*EXERCISE PROMPT*: Lines of the listing that contain "found" need to be copied.

_ _ _ _ _

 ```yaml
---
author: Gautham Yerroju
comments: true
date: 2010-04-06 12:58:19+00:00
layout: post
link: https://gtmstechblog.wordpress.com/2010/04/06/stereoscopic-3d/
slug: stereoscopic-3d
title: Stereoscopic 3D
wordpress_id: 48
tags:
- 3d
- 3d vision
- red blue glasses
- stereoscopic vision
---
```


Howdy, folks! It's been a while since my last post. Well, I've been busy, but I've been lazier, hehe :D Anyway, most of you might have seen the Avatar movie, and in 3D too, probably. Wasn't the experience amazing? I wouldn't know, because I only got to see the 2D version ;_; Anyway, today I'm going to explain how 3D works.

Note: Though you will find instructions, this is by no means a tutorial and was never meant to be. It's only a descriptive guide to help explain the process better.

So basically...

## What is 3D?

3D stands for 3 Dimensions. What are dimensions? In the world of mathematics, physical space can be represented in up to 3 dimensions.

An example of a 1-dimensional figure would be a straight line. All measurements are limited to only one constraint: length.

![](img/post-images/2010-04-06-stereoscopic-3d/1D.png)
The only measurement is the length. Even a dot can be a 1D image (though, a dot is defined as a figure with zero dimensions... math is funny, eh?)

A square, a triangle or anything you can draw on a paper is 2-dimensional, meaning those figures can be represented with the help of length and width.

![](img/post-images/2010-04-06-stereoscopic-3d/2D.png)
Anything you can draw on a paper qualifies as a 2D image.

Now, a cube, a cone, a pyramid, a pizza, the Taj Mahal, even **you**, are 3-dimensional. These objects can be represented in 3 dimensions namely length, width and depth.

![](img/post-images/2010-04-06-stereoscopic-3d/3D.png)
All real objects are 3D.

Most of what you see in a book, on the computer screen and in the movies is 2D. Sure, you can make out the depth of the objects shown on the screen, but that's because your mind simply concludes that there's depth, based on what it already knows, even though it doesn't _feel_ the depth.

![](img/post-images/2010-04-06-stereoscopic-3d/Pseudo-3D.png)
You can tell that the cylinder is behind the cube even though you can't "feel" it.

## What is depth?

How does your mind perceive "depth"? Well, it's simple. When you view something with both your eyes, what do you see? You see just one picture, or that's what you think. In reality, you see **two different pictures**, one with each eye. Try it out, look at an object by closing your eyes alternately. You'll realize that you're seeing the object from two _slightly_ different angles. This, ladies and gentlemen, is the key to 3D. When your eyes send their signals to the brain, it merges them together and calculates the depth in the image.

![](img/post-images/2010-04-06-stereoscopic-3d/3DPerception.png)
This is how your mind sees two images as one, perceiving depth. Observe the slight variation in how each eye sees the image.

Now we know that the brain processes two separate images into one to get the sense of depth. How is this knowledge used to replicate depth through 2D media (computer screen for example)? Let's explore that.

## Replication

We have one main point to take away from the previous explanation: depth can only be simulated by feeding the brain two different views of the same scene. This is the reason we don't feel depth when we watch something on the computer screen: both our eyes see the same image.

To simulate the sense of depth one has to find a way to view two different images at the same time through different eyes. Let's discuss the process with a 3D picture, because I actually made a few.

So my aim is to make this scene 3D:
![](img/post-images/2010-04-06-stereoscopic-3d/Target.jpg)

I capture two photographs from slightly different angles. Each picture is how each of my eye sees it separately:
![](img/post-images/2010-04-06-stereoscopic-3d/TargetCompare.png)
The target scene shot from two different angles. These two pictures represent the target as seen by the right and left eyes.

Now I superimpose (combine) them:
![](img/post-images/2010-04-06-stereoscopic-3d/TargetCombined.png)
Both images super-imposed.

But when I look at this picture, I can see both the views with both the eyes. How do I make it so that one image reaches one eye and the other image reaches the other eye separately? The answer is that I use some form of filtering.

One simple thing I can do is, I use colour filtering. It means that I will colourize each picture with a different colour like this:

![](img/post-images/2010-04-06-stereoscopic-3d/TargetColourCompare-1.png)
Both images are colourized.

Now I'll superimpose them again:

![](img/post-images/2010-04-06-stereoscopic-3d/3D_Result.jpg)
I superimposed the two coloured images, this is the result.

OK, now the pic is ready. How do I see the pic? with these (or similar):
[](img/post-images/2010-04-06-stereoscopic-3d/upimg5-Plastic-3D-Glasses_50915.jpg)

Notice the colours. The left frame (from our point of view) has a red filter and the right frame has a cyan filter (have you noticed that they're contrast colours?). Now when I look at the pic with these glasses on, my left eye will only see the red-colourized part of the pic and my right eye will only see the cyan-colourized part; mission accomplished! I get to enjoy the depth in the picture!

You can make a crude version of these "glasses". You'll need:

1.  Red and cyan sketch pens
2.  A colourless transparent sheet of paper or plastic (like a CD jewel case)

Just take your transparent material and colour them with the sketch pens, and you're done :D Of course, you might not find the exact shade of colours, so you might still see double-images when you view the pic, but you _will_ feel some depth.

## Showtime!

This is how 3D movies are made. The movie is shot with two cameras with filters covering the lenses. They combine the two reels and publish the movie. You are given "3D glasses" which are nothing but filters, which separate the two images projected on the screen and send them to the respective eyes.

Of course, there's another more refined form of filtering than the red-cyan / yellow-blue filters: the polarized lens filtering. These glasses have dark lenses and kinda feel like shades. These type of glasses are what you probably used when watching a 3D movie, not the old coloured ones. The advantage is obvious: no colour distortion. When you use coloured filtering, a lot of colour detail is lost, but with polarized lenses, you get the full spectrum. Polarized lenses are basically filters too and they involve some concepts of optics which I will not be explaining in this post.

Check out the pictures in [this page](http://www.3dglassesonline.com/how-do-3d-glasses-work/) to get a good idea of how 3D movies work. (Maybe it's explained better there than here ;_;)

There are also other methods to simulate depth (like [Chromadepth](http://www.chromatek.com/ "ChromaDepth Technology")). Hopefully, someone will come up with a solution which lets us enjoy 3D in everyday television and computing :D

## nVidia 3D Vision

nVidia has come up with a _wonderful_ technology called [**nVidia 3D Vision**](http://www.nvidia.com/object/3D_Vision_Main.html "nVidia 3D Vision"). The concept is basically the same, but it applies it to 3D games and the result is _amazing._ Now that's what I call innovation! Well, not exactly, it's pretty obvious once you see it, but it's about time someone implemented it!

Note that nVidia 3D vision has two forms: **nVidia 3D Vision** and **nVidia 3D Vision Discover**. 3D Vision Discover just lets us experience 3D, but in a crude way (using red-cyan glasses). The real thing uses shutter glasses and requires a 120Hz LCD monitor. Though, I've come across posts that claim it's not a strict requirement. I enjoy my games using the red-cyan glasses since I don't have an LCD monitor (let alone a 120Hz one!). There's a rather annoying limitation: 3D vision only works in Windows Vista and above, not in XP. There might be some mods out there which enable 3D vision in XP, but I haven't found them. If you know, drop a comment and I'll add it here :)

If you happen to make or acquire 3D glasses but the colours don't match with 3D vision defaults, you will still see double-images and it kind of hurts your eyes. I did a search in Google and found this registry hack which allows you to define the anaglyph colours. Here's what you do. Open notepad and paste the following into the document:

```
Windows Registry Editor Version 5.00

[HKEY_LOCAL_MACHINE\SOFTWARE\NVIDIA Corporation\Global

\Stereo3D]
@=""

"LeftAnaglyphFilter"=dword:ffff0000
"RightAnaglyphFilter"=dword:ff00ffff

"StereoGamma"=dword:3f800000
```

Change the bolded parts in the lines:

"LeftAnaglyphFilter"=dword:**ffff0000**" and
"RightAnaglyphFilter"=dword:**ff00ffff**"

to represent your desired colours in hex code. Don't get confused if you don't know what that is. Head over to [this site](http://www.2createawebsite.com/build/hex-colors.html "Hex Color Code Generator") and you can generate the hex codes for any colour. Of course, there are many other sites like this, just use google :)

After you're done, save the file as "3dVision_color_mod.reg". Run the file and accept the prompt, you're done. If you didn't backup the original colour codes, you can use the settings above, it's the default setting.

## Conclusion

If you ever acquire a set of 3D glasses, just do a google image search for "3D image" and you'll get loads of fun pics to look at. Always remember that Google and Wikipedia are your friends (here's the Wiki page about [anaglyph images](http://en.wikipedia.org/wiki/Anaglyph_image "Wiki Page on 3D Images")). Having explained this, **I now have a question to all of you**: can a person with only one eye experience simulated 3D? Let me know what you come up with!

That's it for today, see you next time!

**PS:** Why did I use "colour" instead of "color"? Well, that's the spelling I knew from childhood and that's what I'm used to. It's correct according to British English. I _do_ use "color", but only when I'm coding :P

_ _ _ _ _

*EXERCISE RESULT*:
Note that nVidia 3D vision has two forms: **nVidia 3D Vision** and **nVidia 3D Vision Discover**. 3D Vision Discover just lets us experience 3D, but in a crude way (using red-cyan glasses). The real thing uses shutter glasses and requires a 120Hz LCD monitor. Though, I've come across posts that claim it's not a strict requirement. I enjoy my games using the red-cyan glasses since I don't have an LCD monitor (let alone a 120Hz one!). There's a rather annoying limitation: 3D vision only works in Windows Vista and above, not in XP. There might be some mods out there which enable 3D vision in XP, but I haven't found them. If you know, drop a comment and I'll add it here :)
If you happen to make or acquire 3D glasses but the colours don't match with 3D vision defaults, you will still see double-images and it kind of hurts your eyes. I did a search in Google and found this registry hack which allows you to define the anaglyph colours. Here's what you do. Open notepad and paste the following into the document:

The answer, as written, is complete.